■ The problem: From the listing below, pull out every line where the string "scrutinizer" appears.
═══ Data in this exercise ═══
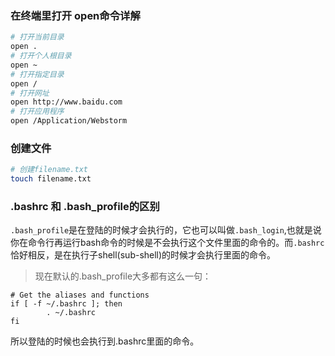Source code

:### 在终端里打开 open命令详解
```sh
# 打开当前目录
open . 
# 打开个人根目录
open ~
# 打开指定目录
open /
# 打开网址
open http://www.baidu.com
# 打开应用程序
open /Application/Webstorm
```

### 创建文件
```sh
# 创建filename.txt
touch filename.txt
```

### .bashrc 和 .bash_profile的区别

`.bash_profile`是在登陆的时候才会执行的，它也可以叫做`.bash_login`,也就是说你在命令行再运行bash命令的时候是不会执行这个文件里面的命令的。而`.bashrc`恰好相反，是在执行子shell(sub-shell)的时候才会执行里面的命令。

> 现在默认的.bash_profile大多都有这么一句：

```
# Get the aliases and functions
if [ -f ~/.bashrc ]; then
        . ~/.bashrc
fi
```
所以登陆的时候也会执行到.bashrc里面的命令。
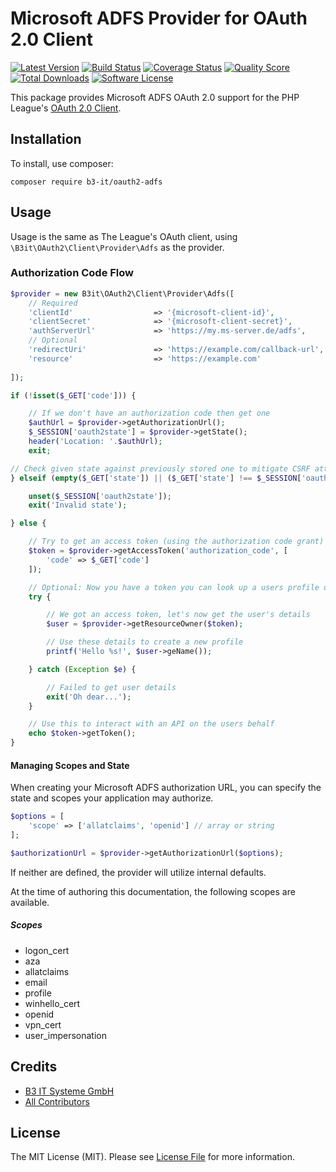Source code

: # Microsoft ADFS Provider for OAuth 2.0 Client
[![Latest Version](https://img.shields.io/github/release/b3-it/oauth2-adfs.svg?style=flat-square)](https://github.com/b3-it/oauth2-adfs/releases)
[![Build Status](https://img.shields.io/travis/b3-it/oauth2-adfs/master.svg?style=flat-square)](https://travis-ci.org/b3-it/oauth2-adfs)
[![Coverage Status](https://img.shields.io/scrutinizer/coverage/g/b3-it/oauth2-adfs.svg?style=flat-square)](https://scrutinizer-ci.com/g/b3-it/oauth2-adfs/code-structure)
[![Quality Score](https://img.shields.io/scrutinizer/g/b3-it/oauth2-adfs.svg?style=flat-square)](https://scrutinizer-ci.com/g/b3-it/oauth2-adfs)
[![Total Downloads](https://img.shields.io/packagist/dt/b3-it/oauth2-adfs.svg?style=flat-square)](https://packagist.org/packages/b3-it/oauth2-adfs)
[![Software License](https://img.shields.io/badge/license-MIT-brightgreen.svg?style=flat-square)](https://github.com/b3-it/oauth2-adfs/blob/master/LICENSE)

This package provides Microsoft ADFS OAuth 2.0 support for the PHP League's [OAuth 2.0 Client](https://github.com/thephpleague/oauth2-client).

## Installation

To install, use composer:

```
composer require b3-it/oauth2-adfs
```

## Usage

Usage is the same as The League's OAuth client, using `\B3it\OAuth2\Client\Provider\Adfs` as the provider.

### Authorization Code Flow

```php
$provider = new B3it\OAuth2\Client\Provider\Adfs([
    // Required
    'clientId'                  => '{microsoft-client-id}',
    'clientSecret'              => '{microsoft-client-secret}',
    'authServerUrl'             => 'https://my.ms-server.de/adfs',
    // Optional
    'redirectUri'               => 'https://example.com/callback-url',
    'resource'                  => 'https://example.com'
    
]);

if (!isset($_GET['code'])) {

    // If we don't have an authorization code then get one
    $authUrl = $provider->getAuthorizationUrl();
    $_SESSION['oauth2state'] = $provider->getState();
    header('Location: '.$authUrl);
    exit;

// Check given state against previously stored one to mitigate CSRF attack
} elseif (empty($_GET['state']) || ($_GET['state'] !== $_SESSION['oauth2state'])) {

    unset($_SESSION['oauth2state']);
    exit('Invalid state');

} else {

    // Try to get an access token (using the authorization code grant)
    $token = $provider->getAccessToken('authorization_code', [
        'code' => $_GET['code']
    ]);

    // Optional: Now you have a token you can look up a users profile data
    try {

        // We got an access token, let's now get the user's details
        $user = $provider->getResourceOwner($token);

        // Use these details to create a new profile
        printf('Hello %s!', $user->geName());

    } catch (Exception $e) {

        // Failed to get user details
        exit('Oh dear...');
    }

    // Use this to interact with an API on the users behalf
    echo $token->getToken();
}
```

#### Managing Scopes and State

When creating your Microsoft ADFS authorization URL, you can specify the state and scopes your application may authorize.

```php
$options = [
    'scope' => ['allatclaims', 'openid'] // array or string
];

$authorizationUrl = $provider->getAuthorizationUrl($options);
```
If neither are defined, the provider will utilize internal defaults.

At the time of authoring this documentation, the following scopes are available.


##### Scopes
- logon_cert
- aza
- allatclaims
- email
- profile
- winhello_cert
- openid
- vpn_cert
- user_impersonation


## Credits

- [B3 IT Systeme GmbH](https://github.com/b3-it)
- [All Contributors](https://github.com/b3-it/oauth2-adfs/contributors)


## License

The MIT License (MIT). Please see [License File](https://github.com/b3-it/oauth2-adfs/blob/master/LICENSE) for more information.

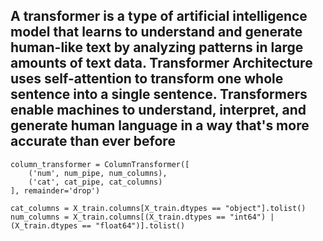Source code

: ## A transformer is a type of artificial intelligence model that learns to understand and generate human-like text by analyzing patterns in large amounts of text data.  Transformer Architecture uses self-attention to transform one whole sentence into a single sentence.  Transformers enable machines to understand, interpret, and generate human language in a way that's more accurate than ever before

```
column_transformer = ColumnTransformer([
    ('num', num_pipe, num_columns),
    ('cat', cat_pipe, cat_columns)
], remainder='drop')

cat_columns = X_train.columns[X_train.dtypes == "object"].tolist()
num_columns = X_train.columns[(X_train.dtypes == "int64") | (X_train.dtypes == "float64")].tolist()
```
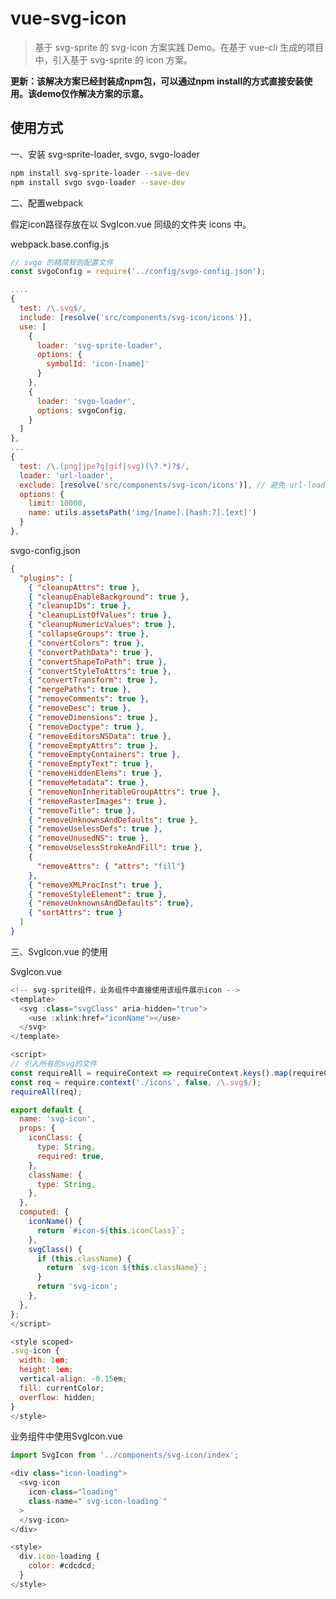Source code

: # vue-svg-icon

> 基于 svg-sprite 的 svg-icon 方案实践 Demo。在基于 vue-cli 生成的项目中，引入基于 svg-sprite 的 icon 方案。

**更新：该解决方案已经封装成npm包，可以通过npm install的方式直接安装使用。该demo仅作解决方案的示意。**

<!-- ## npm安装地址

[svg-sprite-icon](https://www.npmjs.com/package/svg-sprite-icon) -->


<!-- ## 在线预览

[预览，戳我](https://monster1935.github.io/vue-svg-icon/) -->


## 使用方式

一、安装 svg-sprite-loader, svgo, svgo-loader

```bash
npm install svg-sprite-loader --save-dev
npm install svgo svgo-loader --save-dev
```

二、配置webpack

假定icon路径存放在以 SvgIcon.vue 同级的文件夹 icons 中。

webpack.base.config.js

```javascript
// svgo 的精简规则配置文件
const svgoConfig = require('../config/svgo-config.json');

....
{
  test: /\.svg$/,
  include: [resolve('src/components/svg-icon/icons')],
  use: [
    {
      loader: 'svg-sprite-loader',
      options: {
        symbolId: 'icon-[name]'
      }
    },
    {
      loader: 'svgo-loader',
      options: svgoConfig,
    }
  ]
},
...
{
  test: /\.(png|jpe?g|gif|svg)(\?.*)?$/,
  loader: 'url-loader',
  exclude: [resolve('src/components/svg-icon/icons')], // 避免 url-loader 重复处理该文件夹下的内容
  options: {
    limit: 10000,
    name: utils.assetsPath('img/[name].[hash:7].[ext]')
  }
},
```

svgo-config.json

```json
{
  "plugins": [
    { "cleanupAttrs": true },
    { "cleanupEnableBackground": true },
    { "cleanupIDs": true },
    { "cleanupListOfValues": true },
    { "cleanupNumericValues": true },
    { "collapseGroups": true },
    { "convertColors": true },
    { "convertPathData": true },
    { "convertShapeToPath": true },
    { "convertStyleToAttrs": true },
    { "convertTransform": true },
    { "mergePaths": true },
    { "removeComments": true },
    { "removeDesc": true },
    { "removeDimensions": true },
    { "removeDoctype": true },
    { "removeEditorsNSData": true },
    { "removeEmptyAttrs": true },
    { "removeEmptyContainers": true },
    { "removeEmptyText": true },
    { "removeHiddenElems": true },
    { "removeMetadata": true },
    { "removeNonInheritableGroupAttrs": true },
    { "removeRasterImages": true },
    { "removeTitle": true },
    { "removeUnknownsAndDefaults": true },
    { "removeUselessDefs": true },
    { "removeUnusedNS": true },
    { "removeUselessStrokeAndFill": true },
    {
      "removeAttrs": { "attrs": "fill"}
    },
    { "removeXMLProcInst": true },
    { "removeStyleElement": true },
    { "removeUnknownsAndDefaults": true},
    { "sortAttrs": true }
  ]
}


```

三、SvgIcon.vue 的使用

SvgIcon.vue

```javascript
<!-- svg-sprite组件，业务组件中直接使用该组件展示icon -->
<template>
  <svg :class="svgClass" aria-hidden="true">
    <use :xlink:href="iconName"></use>
  </svg>
</template>

<script>
// 引入所有的svg的文件
const requireAll = requireContext => requireContext.keys().map(requireContext);
const req = require.context('./icons', false, /\.svg$/);
requireAll(req);

export default {
  name: 'svg-icon',
  props: {
    iconClass: {
      type: String,
      required: true,
    },
    className: {
      type: String,
    },
  },
  computed: {
    iconName() {
      return `#icon-${this.iconClass}`;
    },
    svgClass() {
      if (this.className) {
        return `svg-icon ${this.className}`;
      }
      return 'svg-icon';
    },
  },
};
</script>

<style scoped>
.svg-icon {
  width: 1em;
  height: 1em;
  vertical-align: -0.15em;
  fill: currentColor;
  overflow: hidden;
}
</style>


```

业务组件中使用SvgIcon.vue

```javascript
import SvgIcon from '../components/svg-icon/index';

<div class="icon-loading">
  <svg-icon
    icon-class="loading"
    class-name="`svg-icon-loading`"
  >
  </svg-icon>
</div>

<style>
  div.icon-loading {
    color: #cdcdcd;
  }
</style>

```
═══
■ Answer to this task:
[![Coverage Status](https://img.shields.io/scrutinizer/coverage/g/b3-it/oauth2-adfs.svg?style=flat-square)](https://scrutinizer-ci.com/g/b3-it/oauth2-adfs/code-structure)
[![Quality Score](https://img.shields.io/scrutinizer/g/b3-it/oauth2-adfs.svg?style=flat-square)](https://scrutinizer-ci.com/g/b3-it/oauth2-adfs)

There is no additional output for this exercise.